Aber warum soll jemand überhaupt Psychopharmaka absetzen? Gibt es nicht viele, die sich mit ihnen und dem Glauben an die «Krankheit» leidlich über die Runden bringen? Die Frage sei, wie lange, sagt Lehmann und beginnt aufzuzählen: «Da gibt es eben die bekannten Langzeitstörungen: Alle, die Psychopharmaka einnehmen, leiden längerfristig an Leberfunktionsstörungen und diversen Herzschädigungen. Es gibt haufenweise psychiatrische Studien, die alle zum Schluss kommen, dass seit Einführung der Neuroleptika die Suizidrate dramatisch explodiert ist.

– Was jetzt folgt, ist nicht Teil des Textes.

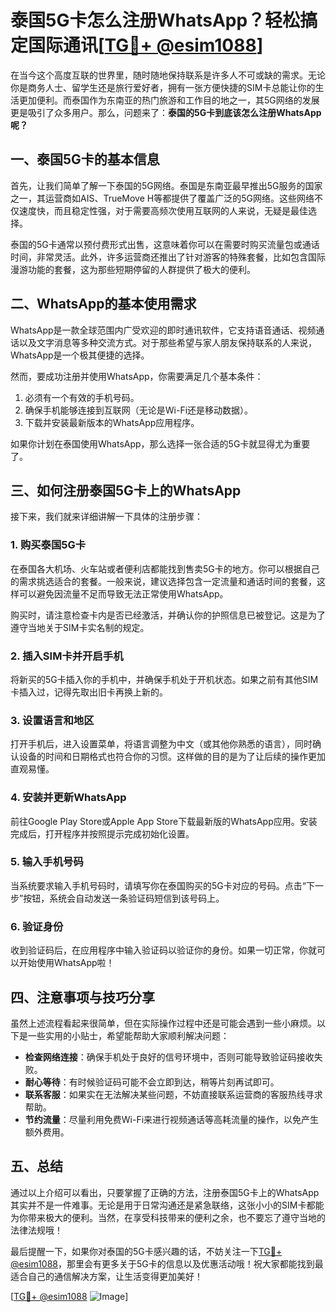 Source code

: # 泰国5G卡怎么注册WhatsApp？轻松搞定国际通讯[[TG💪+ @esim1088](https://t.me/s/esim1088)]

在当今这个高度互联的世界里，随时随地保持联系是许多人不可或缺的需求。无论你是商务人士、留学生还是旅行爱好者，拥有一张方便快捷的SIM卡总能让你的生活更加便利。而泰国作为东南亚的热门旅游和工作目的地之一，其5G网络的发展更是吸引了众多用户。那么，问题来了：**泰国的5G卡到底该怎么注册WhatsApp呢？**

## 一、泰国5G卡的基本信息

首先，让我们简单了解一下泰国的5G网络。泰国是东南亚最早推出5G服务的国家之一，其运营商如AIS、TrueMove H等都提供了覆盖广泛的5G网络。这些网络不仅速度快，而且稳定性强，对于需要高频次使用互联网的人来说，无疑是最佳选择。

泰国的5G卡通常以预付费形式出售，这意味着你可以在需要时购买流量包或通话时间，非常灵活。此外，许多运营商还推出了针对游客的特殊套餐，比如包含国际漫游功能的套餐，这为那些短期停留的人群提供了极大的便利。

## 二、WhatsApp的基本使用需求

WhatsApp是一款全球范围内广受欢迎的即时通讯软件，它支持语音通话、视频通话以及文字消息等多种交流方式。对于那些希望与家人朋友保持联系的人来说，WhatsApp是一个极其便捷的选择。

然而，要成功注册并使用WhatsApp，你需要满足几个基本条件：
1. 必须有一个有效的手机号码。
2. 确保手机能够连接到互联网（无论是Wi-Fi还是移动数据）。
3. 下载并安装最新版本的WhatsApp应用程序。

如果你计划在泰国使用WhatsApp，那么选择一张合适的5G卡就显得尤为重要了。

## 三、如何注册泰国5G卡上的WhatsApp

接下来，我们就来详细讲解一下具体的注册步骤：

### 1. 购买泰国5G卡

在泰国各大机场、火车站或者便利店都能找到售卖5G卡的地方。你可以根据自己的需求挑选适合的套餐。一般来说，建议选择包含一定流量和通话时间的套餐，这样可以避免因流量不足而导致无法正常使用WhatsApp。

购买时，请注意检查卡内是否已经激活，并确认你的护照信息已被登记。这是为了遵守当地关于SIM卡实名制的规定。

### 2. 插入SIM卡并开启手机

将新买的5G卡插入你的手机中，并确保手机处于开机状态。如果之前有其他SIM卡插入过，记得先取出旧卡再换上新的。

### 3. 设置语言和地区

打开手机后，进入设置菜单，将语言调整为中文（或其他你熟悉的语言），同时确认设备的时间和日期格式也符合你的习惯。这样做的目的是为了让后续的操作更加直观易懂。

### 4. 安装并更新WhatsApp

前往Google Play Store或Apple App Store下载最新版的WhatsApp应用。安装完成后，打开程序并按照提示完成初始化设置。

### 5. 输入手机号码

当系统要求输入手机号码时，请填写你在泰国购买的5G卡对应的号码。点击“下一步”按钮，系统会自动发送一条验证码短信到该号码上。

### 6. 验证身份

收到验证码后，在应用程序中输入验证码以验证你的身份。如果一切正常，你就可以开始使用WhatsApp啦！

## 四、注意事项与技巧分享

虽然上述流程看起来很简单，但在实际操作过程中还是可能会遇到一些小麻烦。以下是一些实用的小贴士，希望能帮助大家顺利解决问题：

- **检查网络连接**：确保手机处于良好的信号环境中，否则可能导致验证码接收失败。
- **耐心等待**：有时候验证码可能不会立即到达，稍等片刻再试即可。
- **联系客服**：如果实在无法解决某些问题，不妨直接联系运营商的客服热线寻求帮助。
- **节约流量**：尽量利用免费Wi-Fi来进行视频通话等高耗流量的操作，以免产生额外费用。

## 五、总结

通过以上介绍可以看出，只要掌握了正确的方法，注册泰国5G卡上的WhatsApp其实并不是一件难事。无论是用于日常沟通还是紧急联络，这张小小的SIM卡都能为你带来极大的便利。当然，在享受科技带来的便利之余，也不要忘了遵守当地的法律法规哦！

最后提醒一下，如果你对泰国的5G卡感兴趣的话，不妨关注一下[TG💪+ @esim1088](https://t.me/s/esim1088)，那里会有更多关于5G卡的信息以及优惠活动哦！祝大家都能找到最适合自己的通信解决方案，让生活变得更加美好！

[[TG💪+ @esim1088](https://t.me/s/esim1088) ![Image](https://i.postimg.cc/4NQfJmqS/Snipaste-2025-05-13-00-14-12.png)] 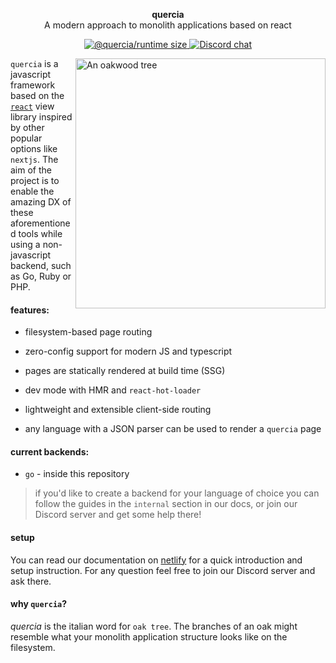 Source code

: <p align="center">
  <b>quercia</b><br>
  A modern approach to monolith applications based on react
</p>

<p align="center">
  <!-- @quercia/runtime size -->
  <a href="https://bundlephobia.com/result?p=@quercia/runtime">
    <img src="https://badgen.net/bundlephobia/minzip/@quercia/runtime"
      alt="@quercia/runtime size" />
  </a>
  <!-- Discord chat -->
  <a href="https://discord.gg/TvDTzK">
    <img src="https://img.shields.io/discord/702086867776045166"
      alt="Discord chat" />
  </a>
</p>

<a href="https://unsplash.com/photos/tLSu12Rv1jQ"><img  src="https://images.unsplash.com/photo-1568654792529-d6f9f8a1c231?ixlib=rb-1.2.1&auto=format&fit=crop&w=400&q=80" align="right" alt="An oakwood tree"  width="400px"></a>

`quercia` is a javascript framework based on the [`react`](https://reactjs.org)
view library inspired by other popular options like `nextjs`. The aim of the
project is to enable the amazing DX of these aforementioned tools while using a
non-javascript backend, such as Go, Ruby or PHP.

#### features:

- filesystem-based page routing

- zero-config support for modern JS and typescript

- pages are statically rendered at build time (SSG)

- dev mode with HMR and `react-hot-loader`

- lightweight and extensible client-side routing

- any language with a JSON parser can be used to render a `quercia` page

#### current backends:

- `go` - inside this repository

> if you'd like to create a backend for your language of choice you can follow
> the guides in the `internal` section in our docs, or join our Discord server
> and get some help there!

#### setup

You can read our documentation on [netlify](https://zen-benz-446b1a.netlify.com)
for a quick introduction and setup instruction. For any question feel free to
join our Discord server and ask there.

#### why `quercia`?

_quercia_ is the italian word for `oak tree`. The branches of an oak might
resemble what your monolith application structure looks like on the filesystem.
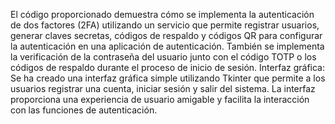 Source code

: El código proporcionado demuestra cómo se implementa la autenticación de dos factores (2FA) utilizando un servicio que permite registrar usuarios, generar claves secretas, códigos de respaldo y códigos QR para configurar la autenticación en una aplicación de autenticación. También se implementa la verificación de la contraseña del usuario junto con el código TOTP o los códigos de respaldo durante el proceso de inicio de sesión.
Interfaz gráfica:
Se ha creado una interfaz gráfica simple utilizando Tkinter que permite a los usuarios registrar una cuenta, iniciar sesión y salir del sistema. La interfaz proporciona una experiencia de usuario amigable y facilita la interacción con las funciones de autenticación.
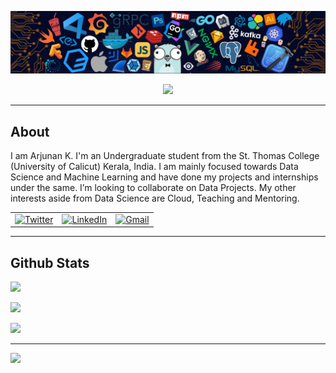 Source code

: <!-- <p align="center">
  <img align="center" width="25%" src="./assets/profile.png" alt="header"/>
  <br>
  <h5 align="center">console.log('Forever Explorer');</h5>
</p> </-->



<!-- ----------- HEAD SECTION ------------ -->

![banner.png](./assets/header.png)


<p align="center">
  <img src="https://readme-typing-svg.herokuapp.com?color=0d8eceF&size=30&center=true&vCenter=true&width=550&height=70&lines=Hey+There+👋,+I'm+Arjunan-K;+A+Data+Scientist;Full+Stack+Data+Guy+💻;Loves+To+Build+Projects+🛠;A+Problem+Solver+🕵;+And+An+Open+Source+Contributor+☀;">
</p>

<hr>

## About

I am Arjunan K. I'm an Undergraduate student from the St. Thomas College (University of Calicut) Kerala, India. I am mainly focused towards Data Science and Machine Learning and have done my projects and internships under the same. I’m looking to collaborate on Data Projects. My other interests aside from Data Science are Cloud, Teaching and Mentoring.

<table>
  <tr>
    <td><a href="https://twitter.com/arjunan_k"><img src="https://img.shields.io/twitter/follow/sayannath2350?label=Twitter&style=social" alt="Twitter"></a></td>
    <td><a href="https://www.linkedin.com/in/arjunan-k/"><img src="https://img.shields.io/badge/LinkedIn--_.svg?style=social&logo=linkedin" alt="LinkedIn"></a></td>
    <td><a href="mailto:arjunank680620@gmail.com"><img src="https://img.shields.io/badge/Gmail--_.svg?style=social&logo=gmail" alt="Gmail"></a></td>
  </tr>
</table>

<!-- ## Timeline
- Academic Tutor
- Software Engineer [CatalyzeX](https://www.catalyzex.com/) (Sept 2022 - Present)
- Software Engineer [PropertyLoop](https://propertyloop.co.uk/more-info) (Aug 2022 - Sept 2022)
- MLH Fellow @Solana, [MLH Fellowship](https://fellowship.mlh.io/) (May 2022 - Aug 2022)
- Student Developer, [Google Summer of code](https://summerofcode.withgoogle.com/) (May 2022 - Sept 2022)</-->
<hr>

## Github Stats

![](https://activity-graph.herokuapp.com/graph?username=arjunan-k&theme=react-dark&hide_border=true&area=true)

![](https://github-readme-streak-stats.herokuapp.com/?user=arjunan-k&theme=dark&hide_border=true)<br/>

![](https://github-readme-stats.vercel.app/api/top-langs/?username=arjunan-k&theme=dark&hide_border=true&include_all_commits=true&count_private=true&layout=compact)

<hr>

![](https://quotes-github-readme.vercel.app/api?type=horizontal&theme=dark)


<!-- visitors -->
<!-- ![](https://komarev.com/ghpvc/?username=arjunan-k&color=blueviolet) -->
<!-- ![visitors](https://visitor-badge.laobi.icu/badge?page_id=arjunan-k) -->
<!-- ![visitors](https://visitor-badge.glitch.me/badge?page_id=arjunan-k) -->



<!-- <p align="center"> 
  <img align="center" src="https://github-profile-trophy.vercel.app/?username=arjunan-k&theme=onedark&no-frame=true&row=1&column=5&margin-w=6&no-bg=true" />
</p>
<p align="center"> 
  <img align="center" height="150px" src="https://github-readme-stats.vercel.app/api?username=arjunan-k&theme=outrun&show_icons=true&count_private=true"/>
  <img align="center" height="150px" src="https://github-readme-stats.vercel.app/api/top-langs/?username=arjunan-k&layout=compact&hide=html,css&theme=outrun" /> </-->
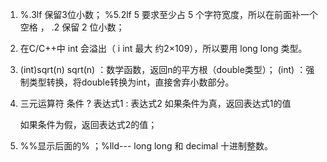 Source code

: 1.   %.3lf 保留3位小数； %5.2lf  5  要求至少占 5 个字符宽度，所以在前面补一个空格 ， .2  保留 2 位小数；

2.   在C/C++中 int 会溢出（ i int 最大 约2×109），所以要用 long long 类型。

3.  (int)sqrt(n)  sqrt(n) ：数学函数，返回n的平方根（double类型）； (int) ：强制类型转换，将double转换为int，直接舍弃小数部分。

4. 三元运算符  条件 ? 表达式1 : 表达式2  如果条件为真，返回表达式1的值

   如果条件为假，返回表达式2的值；

5. %%显示后面的% ；%lld--- long long 和 decimal 十进制整数。

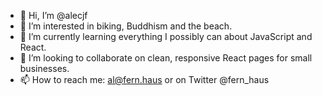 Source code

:- 👋 Hi, I’m @alecjf
- 👀 I’m interested in biking, Buddhism and the beach.
- 🌱 I’m currently learning everything I possibly can about JavaScript and React.
- 💞️ I’m looking to collaborate on clean, responsive React pages for small businesses.
- 📫 How to reach me: al@fern.haus or on Twitter @fern_haus

<!---
alecjf/alecjf is a ✨ special ✨ repository because its `README.md` (this file) appears on your GitHub profile.
You can click the Preview link to take a look at your changes.
--->
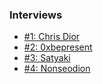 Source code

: ### Interviews

- [#1: Chris Dior](/interviews/chrisdior)
- [#2: 0xbepresent](/interviews/0xbepresent)
- [#3: Satyaki](/interviews/satyaki)
- [#4: Nonseodion](/interviews/nonse)
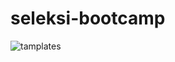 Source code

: # seleksi-bootcamp

![tamplates](https://user-images.githubusercontent.com/48621247/57178705-da6d6000-6e9e-11e9-92ed-ba8a25bdc6b5.JPG)
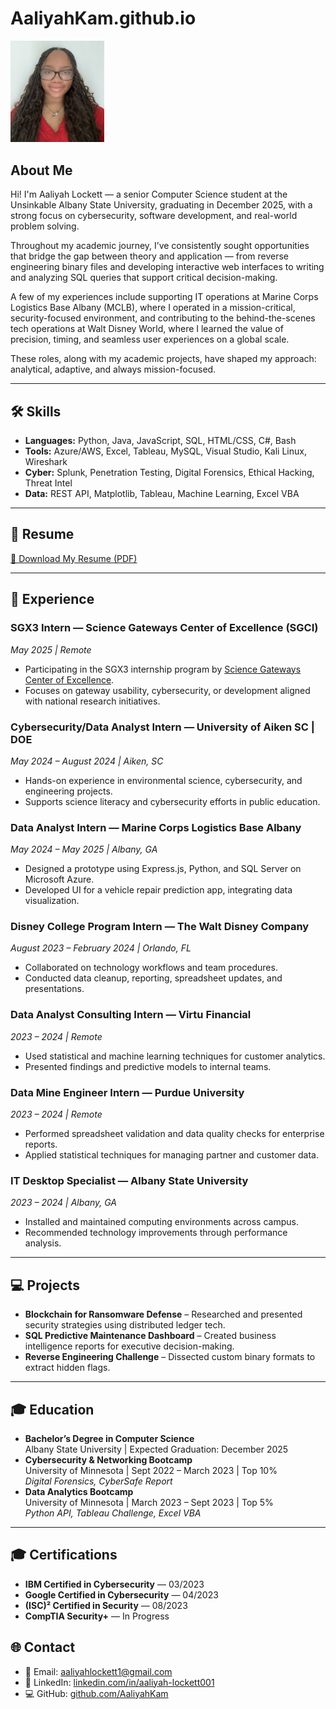 # AaliyahKam.github.io

<img src="Aaliyah Headshot.jpg" width="150px" alt="Aaliyah Lockett Headshot">

<h2>About Me</h2>
<p>
  Hi! I'm Aaliyah Lockett — a senior Computer Science student at the Unsinkable Albany State University, graduating in December 2025, with a strong focus on cybersecurity, software development, and real-world problem solving.
</p>
<p>
  Throughout my academic journey, I’ve consistently sought opportunities that bridge the gap between theory and application — from reverse engineering binary files and developing interactive web interfaces to writing and analyzing SQL queries that support critical decision-making.
</p>
<p>
  A few of my experiences include supporting IT operations at Marine Corps Logistics Base Albany (MCLB), where I operated in a mission-critical, security-focused environment, and contributing to the behind-the-scenes tech operations at Walt Disney World, where I learned the value of precision, timing, and seamless user experiences on a global scale.
</p>
<p>
  These roles, along with my academic projects, have shaped my approach: analytical, adaptive, and always mission-focused.
</p>

<hr>

<h2>🛠️ Skills</h2>
<ul>
  <li><strong>Languages:</strong> Python, Java, JavaScript, SQL, HTML/CSS, C#, Bash</li>
  <li><strong>Tools:</strong> Azure/AWS, Excel, Tableau, MySQL, Visual Studio, Kali Linux, Wireshark</li>
  <li><strong>Cyber:</strong> Splunk, Penetration Testing, Digital Forensics, Ethical Hacking, Threat Intel</li>
  <li><strong>Data:</strong> REST API, Matplotlib, Tableau, Machine Learning, Excel VBA</li>
</ul>

<hr>

<h2>📄 Resume</h2>
<p>
  <a href="Aaliyah_Lockett_Resume.png" target="_blank" download>📎 Download My Resume (PDF)</a>
</p>

<hr>

<h2>🔧 Experience</h2>

<h3>SGX3 Intern — Science Gateways Center of Excellence (SGCI)</h3>
<p><em>May 2025 | Remote</em></p>
<ul>
  <li>Participating in the SGX3 internship program by <a href="https://www.linkedin.com/company/sciencegateways/" target="_blank">Science Gateways Center of Excellence</a>.</li>
  <li>Focuses on gateway usability, cybersecurity, or development aligned with national research initiatives.</li>
</ul>

<h3>Cybersecurity/Data Analyst Intern — University of Aiken SC | DOE</h3>
<p><em>May 2024 – August 2024 | Aiken, SC</em></p>
<ul>
  <li>Hands-on experience in environmental science, cybersecurity, and engineering projects.</li>
  <li>Supports science literacy and cybersecurity efforts in public education.</li>
</ul>

<h3>Data Analyst Intern — Marine Corps Logistics Base Albany</h3>
<p><em>May 2024 – May 2025 | Albany, GA</em></p>
<ul>
  <li>Designed a prototype using Express.js, Python, and SQL Server on Microsoft Azure.</li>
  <li>Developed UI for a vehicle repair prediction app, integrating data visualization.</li>
</ul>

<h3>Disney College Program Intern — The Walt Disney Company</h3>
<p><em>August 2023 – February 2024 | Orlando, FL</em></p>
<ul>
  <li>Collaborated on technology workflows and team procedures.</li>
  <li>Conducted data cleanup, reporting, spreadsheet updates, and presentations.</li>
</ul>

<h3>Data Analyst Consulting Intern — Virtu Financial</h3>
<p><em>2023 – 2024 | Remote</em></p>
<ul>
  <li>Used statistical and machine learning techniques for customer analytics.</li>
  <li>Presented findings and predictive models to internal teams.</li>
</ul>

<h3>Data Mine Engineer Intern — Purdue University</h3>
<p><em>2023 – 2024 | Remote</em></p>
<ul>
  <li>Performed spreadsheet validation and data quality checks for enterprise reports.</li>
  <li>Applied statistical techniques for managing partner and customer data.</li>
</ul>

<h3>IT Desktop Specialist — Albany State University</h3>
<p><em>2023 – 2024 | Albany, GA</em></p>
<ul>
  <li>Installed and maintained computing environments across campus.</li>
  <li>Recommended technology improvements through performance analysis.</li>
</ul>

<hr>

<h2>💻 Projects</h2>
<ul>
  <li><strong>Blockchain for Ransomware Defense</strong> – Researched and presented security strategies using distributed ledger tech.</li>
  <li><strong>SQL Predictive Maintenance Dashboard</strong> – Created business intelligence reports for executive decision-making.</li>
  <li><strong>Reverse Engineering Challenge</strong> – Dissected custom binary formats to extract hidden flags.</li>
</ul>

<hr>

<h2>🎓 Education</h2>

<ul>
  <li><strong>Bachelor’s Degree in Computer Science</strong><br>Albany State University | Expected Graduation: December 2025</li>
  <li><strong>Cybersecurity & Networking Bootcamp</strong><br>University of Minnesota | Sept 2022 – March 2023 | Top 10%<br><em>Digital Forensics, CyberSafe Report</em></li>
  <li><strong>Data Analytics Bootcamp</strong><br>University of Minnesota | March 2023 – Sept 2023 | Top 5%<br><em>Python API, Tableau Challenge, Excel VBA</em></li>
</ul>

<hr>
<h2>🎓 Certifications</h2>
<ul>
  <li><strong>IBM Certified in Cybersecurity</strong> — 03/2023</li>
  <li><strong>Google Certified in Cybersecurity</strong> — 04/2023</li>
  <li><strong>(ISC)² Certified in Security</strong> — 08/2023</li>
  <li><strong>CompTIA Security+</strong> — In Progress</li>
</ul>


<h2>🌐 Contact</h2>
<ul>
  <li>📧 Email: <a href="mailto:aaliyahlockett1@gmail.com">aaliyahlockett1@gmail.com</a></li>
  <li>💼 LinkedIn: <a href="https://www.linkedin.com/in/aaliyah-lockett001" target="_blank">linkedin.com/in/aaliyah-lockett001</a></li>
  <li>💻 GitHub: <a href="https://github.com/AaliyahKam" target="_blank">github.com/AaliyahKam</a></li>
</ul>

Dann gibt es die Sache mit den Chromosomenrissen, die Neuroleptika und Antidepressiva hervorrufen können. Oder das neuroleptische maligne Syndrom, das zu Fieber, Muskelsteifheit, Bewusstseinsveränderungen und zum Tod führt, wenn die Behandlung nicht sofort abgebrochen wird. Dann die irreversiblen Spätfolgen: tardive Dyskinesien – Dauerbewegungsstörungen –, an denen heute weltweit bis zu hundert Millionen Menschen leiden.» Psychopharmaka heilen nicht, machen abhängig und führen längerfristig zu schweren körperlichen Schädigungen. Aus diesem Grund kann ihr Einsatz in akuten Krisen als Ultima Ratio zwar als notwendig erscheinen, ihre längerfristige Verordnung ist aber grundsätzlich problematisch.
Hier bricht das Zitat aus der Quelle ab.